Discours du Président du Paraguay, Fernando Lugo, au Forum social mondial 2009

Fernando Lugo

dimanche 1er mars 2009, mis en ligne par Dial

Comme nous l’indiquions dans les Points de repère du numéro du 1er février, le 9ème Forum social mondial a eu lieu cette année du lundi 26 janvier 2009 au dimanche 1er février 2009 à Belém, dans l’État brésilien du Pará (Amazonie). Ce dossier consacré au Forum est constitué de trois textes, une déclaration finale et deux discours. La déclaration est celle rédigée par l’Assemblée des mouvements sociaux. Le premier des deux discours, publié ci-dessous, a été prononcé par Fernando Lugo, président du Paraguay depuis le 15 août 2008, dont nous n’avons pas encore eu l’occasion de beaucoup parler depuis sa prise de fonction. Le second est celui d’Augusto Boal, homme de théâtre et auteur du Théâtre de l’opprimé (1971).


Camarades du Forum social mondial,

Camarades (Luiz Inácio) Lula da Silva, Rafael Correa, Hugo (Rafael) Chávez, Evo Morales (Ayma),

C’est avec une joie immense que je participe à cette rencontre qui réunit des personnes dont j’apprends un peu plus, à chaque Forum, sur l’esprit humaniste, la solidarité intelligente, les qualités nécessaires pour résister aux grands moulins du désenchantement avec fermeté et douceur tout à la fois.
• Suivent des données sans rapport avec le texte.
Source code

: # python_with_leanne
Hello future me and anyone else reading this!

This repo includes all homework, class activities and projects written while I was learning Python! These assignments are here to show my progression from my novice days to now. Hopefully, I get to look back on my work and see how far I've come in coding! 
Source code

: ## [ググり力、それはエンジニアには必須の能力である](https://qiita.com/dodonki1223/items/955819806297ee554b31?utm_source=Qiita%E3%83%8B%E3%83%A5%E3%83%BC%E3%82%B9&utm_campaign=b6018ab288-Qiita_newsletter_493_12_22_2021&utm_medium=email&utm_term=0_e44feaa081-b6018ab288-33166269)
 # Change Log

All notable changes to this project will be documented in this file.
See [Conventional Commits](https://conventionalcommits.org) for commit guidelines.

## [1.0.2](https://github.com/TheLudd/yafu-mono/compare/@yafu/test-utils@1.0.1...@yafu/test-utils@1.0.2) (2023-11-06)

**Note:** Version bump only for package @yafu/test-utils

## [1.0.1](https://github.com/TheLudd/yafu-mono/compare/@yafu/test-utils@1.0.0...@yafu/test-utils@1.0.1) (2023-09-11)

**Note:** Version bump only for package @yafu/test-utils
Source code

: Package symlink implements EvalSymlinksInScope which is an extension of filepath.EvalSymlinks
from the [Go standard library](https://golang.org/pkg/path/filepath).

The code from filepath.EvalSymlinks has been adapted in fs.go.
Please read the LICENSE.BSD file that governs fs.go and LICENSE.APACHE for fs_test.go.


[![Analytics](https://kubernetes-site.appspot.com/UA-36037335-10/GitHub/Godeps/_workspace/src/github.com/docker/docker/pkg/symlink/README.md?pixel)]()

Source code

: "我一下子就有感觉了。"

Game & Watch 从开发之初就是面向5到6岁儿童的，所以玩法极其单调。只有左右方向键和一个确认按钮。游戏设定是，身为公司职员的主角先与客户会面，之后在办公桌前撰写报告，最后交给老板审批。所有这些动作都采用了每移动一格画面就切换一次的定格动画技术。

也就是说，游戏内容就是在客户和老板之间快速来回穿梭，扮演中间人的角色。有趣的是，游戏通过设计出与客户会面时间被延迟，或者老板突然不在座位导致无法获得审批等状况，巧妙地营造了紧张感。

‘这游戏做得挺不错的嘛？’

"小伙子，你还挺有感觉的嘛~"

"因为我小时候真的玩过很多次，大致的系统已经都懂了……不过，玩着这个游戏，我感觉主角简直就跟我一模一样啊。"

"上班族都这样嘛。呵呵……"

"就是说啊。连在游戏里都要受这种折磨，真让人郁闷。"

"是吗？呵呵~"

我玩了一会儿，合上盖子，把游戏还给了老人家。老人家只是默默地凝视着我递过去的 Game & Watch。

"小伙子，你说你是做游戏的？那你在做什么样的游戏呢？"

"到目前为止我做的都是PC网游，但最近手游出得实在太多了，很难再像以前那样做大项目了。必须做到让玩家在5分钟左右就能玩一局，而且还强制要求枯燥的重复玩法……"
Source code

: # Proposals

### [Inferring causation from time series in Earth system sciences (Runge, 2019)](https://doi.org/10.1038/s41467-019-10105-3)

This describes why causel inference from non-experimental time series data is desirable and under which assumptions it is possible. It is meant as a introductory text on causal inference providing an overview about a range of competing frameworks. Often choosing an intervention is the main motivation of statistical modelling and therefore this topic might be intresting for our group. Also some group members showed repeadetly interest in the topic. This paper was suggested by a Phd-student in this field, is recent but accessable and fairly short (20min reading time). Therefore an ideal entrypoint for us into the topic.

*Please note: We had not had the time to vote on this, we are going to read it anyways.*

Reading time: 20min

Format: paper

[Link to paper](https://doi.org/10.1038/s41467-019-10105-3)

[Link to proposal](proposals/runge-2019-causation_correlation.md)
J’ai l’impression de me nourrir ici d’une créativité en marche pour changer un monde qui, jusqu’à récemment, nous imposait l’idée trompeuse selon laquelle « nous n’avons pas le choix ».

Mais le Forum mondial social a montré que nous avons bien le choix et qu’un autre monde est possible.

Ceux qui se demandent à quoi servent les forums se posent la question parce qu’ils n’ont pas appris à regarder autour d’eux, à tourner la tête.

Ils n’ont pas appris à observer les changements dans le paysage mondial.

Je disais cet après-midi que « L’Amérique latine change et [qu’] on espère maintenant que le Nord va changer ».

Aujourd’hui, le Nord qui dirige les politiques économiques dans le monde assiste à l’effondrement retentissant de structures conçues d’une façon particulièrement inefficace et inopportune.

Vous avez entendu parler de la crise économique mondiale ? Vous avez entendu parler de la débâcle économique en Amérique latine dans les années 90 ? Vous avez entendu parler de la dégradation de l’environnement ?

Qui sont les responsables ?

Ce ne sont pas les migrants qui traversent la mer pour essayer de gagner l’Espagne, ni les contrebandiers de Foz do Iguaçu et de Ciudad del Este, ni les mendiants de Calcutta. Si c’était leur faute, on se serait hâté de le dire et peut-être qu’on les aurait mis en prison quelque part.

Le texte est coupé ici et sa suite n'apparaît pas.